Results: The model estimated the overall annual abortion rate in the Savanes region was 39.12 abortions per 1,000 ever-married women. It was 66.84 per 1,000 ever-married women in the urban areas and 32.99 per 1,000 ever-married women in the rural areas. Dividing the women by religion showed that Muslim women had the highest estimated annual abortion rate at 53.65 per 1,000 ever-married women and women who practiced traditional religions had the lowest rate at 30.77 per 1,000 ever-married women. Dividing the women by ethnicity found that women with a Togolese ethnicity other than Gourma, the predominant ethnicity in the region, had the highest annual abortion rate at 71.06 per 1,000 ever-married women. Women who were a non-Togolese ethnicity had the lowest rate at 35.98 per 1,000 ever-married women. Dividing women by socioeconomic status using the proxy indicator of radio ownership found that women who owned a radio (high socioeconomic status) had an estimated annual abortion rate of 48.10 per 1,000 ever-married women compared to women who did not own a radio (low socioeconomic status) who had an estimated annual abortion rate of 32.00 per 1,000 ever-married women.
Conclusions: The regression model estimates of the annual abortion rates in the Savanes region of Togo were similar to the estimates done by the Guttmacher Institute for Africa in 1995 and the West African region in 2008 which were 33 and 28 per 1,000 ever-married women aged 15-44 respectively.
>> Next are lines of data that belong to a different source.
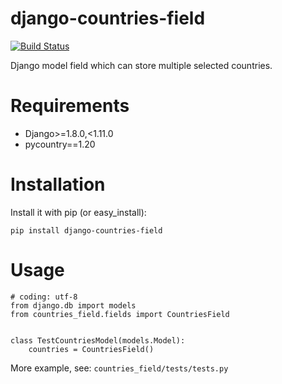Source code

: django-countries-field
=====

[![Build Status](https://travis-ci.org/rutube/django-countries-field.svg)](https://travis-ci.org/rutube/django-countries-field)

Django model field which can store multiple selected countries.

Requirements
=====
* Django>=1.8.0,<1.11.0
* pycountry==1.20

Installation
=====

Install it with pip (or easy_install):

```pip install django-countries-field```


Usage
=====

```
# coding: utf-8
from django.db import models
from countries_field.fields import CountriesField


class TestCountriesModel(models.Model):
    countries = CountriesField()
```

More example, see: `countries_field/tests/tests.py`
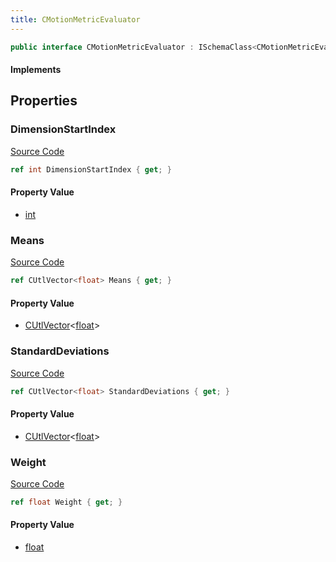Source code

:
 ```yaml
---
title: CMotionMetricEvaluator
---
```


```csharp
public interface CMotionMetricEvaluator : ISchemaClass<CMotionMetricEvaluator>, ISchemaField, ISchemaClass, INativeHandle
```

#### Implements

## Properties

### DimensionStartIndex

[Source Code](https://github.com/swiftly-solution/swiftlys2/blob/beta/managed/src/SwiftlyS2.Generated/Schemas/Interfaces/CMotionMetricEvaluator.cs#L22)

```csharp
ref int DimensionStartIndex { get; }
```

#### Property Value

- [int](https://learn.microsoft.com/dotnet/api/system.int32)

### Means

[Source Code](https://github.com/swiftly-solution/swiftlys2/blob/beta/managed/src/SwiftlyS2.Generated/Schemas/Interfaces/CMotionMetricEvaluator.cs#L16)

```csharp
ref CUtlVector<float> Means { get; }
```

#### Property Value

- [CUtlVector](/docs/api/-1)<[float](https://learn.microsoft.com/dotnet/api/system.single)>

### StandardDeviations

[Source Code](https://github.com/swiftly-solution/swiftlys2/blob/beta/managed/src/SwiftlyS2.Generated/Schemas/Interfaces/CMotionMetricEvaluator.cs#L18)

```csharp
ref CUtlVector<float> StandardDeviations { get; }
```

#### Property Value

- [CUtlVector](/docs/api/-1)<[float](https://learn.microsoft.com/dotnet/api/system.single)>

### Weight

[Source Code](https://github.com/swiftly-solution/swiftlys2/blob/beta/managed/src/SwiftlyS2.Generated/Schemas/Interfaces/CMotionMetricEvaluator.cs#L20)

```csharp
ref float Weight { get; }
```

#### Property Value

- [float](https://learn.microsoft.com/dotnet/api/system.single)

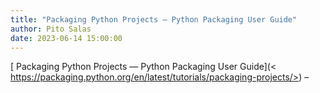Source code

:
 ```yaml
---
title: "Packaging Python Projects — Python Packaging User Guide"
author: Pito Salas
date: 2023-06-14 15:00:00
---
```



[ Packaging Python Projects — Python Packaging User Guide](<
https://packaging.python.org/en/latest/tutorials/packaging-projects/>) –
This shows that the estimates found using the Westoff Regression Approach are likely within a probable range of the actual rates of induced abortion which took place in the Savanes region of Togo in the late 1990s. There are a number of limitations of using the Westoff Regression Approach to estimate annual abortion rates. The model is based on the assumption of a strong negative association between modern contraceptive prevalence rates and the number of lifetime abortions per woman and the total fertility rates, but this assumption is mostly based on data from developed countries. In addition, greater use of traditional family planning methods, which is present in Togo, are connected with higher rates of abortion. Other limitations include a lack of a ‘gold standard’ to evaluate these estimates of annual abortion rates and the inability to calculate annual abortion rates by parity, educational attainment, age, or contraception use due to these variables being used in the model. In addition, most methods of estimating annual abortion rates overestimate the actual abortion rates in countries where modern contraceptive use is low and total fertility rates are high, as they are in Togo. While these limitations exist around the use of the Westoff Regression Approach for estimating rates of induced abortion in Togo, because of the extremely limited data which exists on actual rates of induced abortion in this area these estimations provide some insight into the state of induced abortion in the Savanes region of Togo at the turn of the 21st century.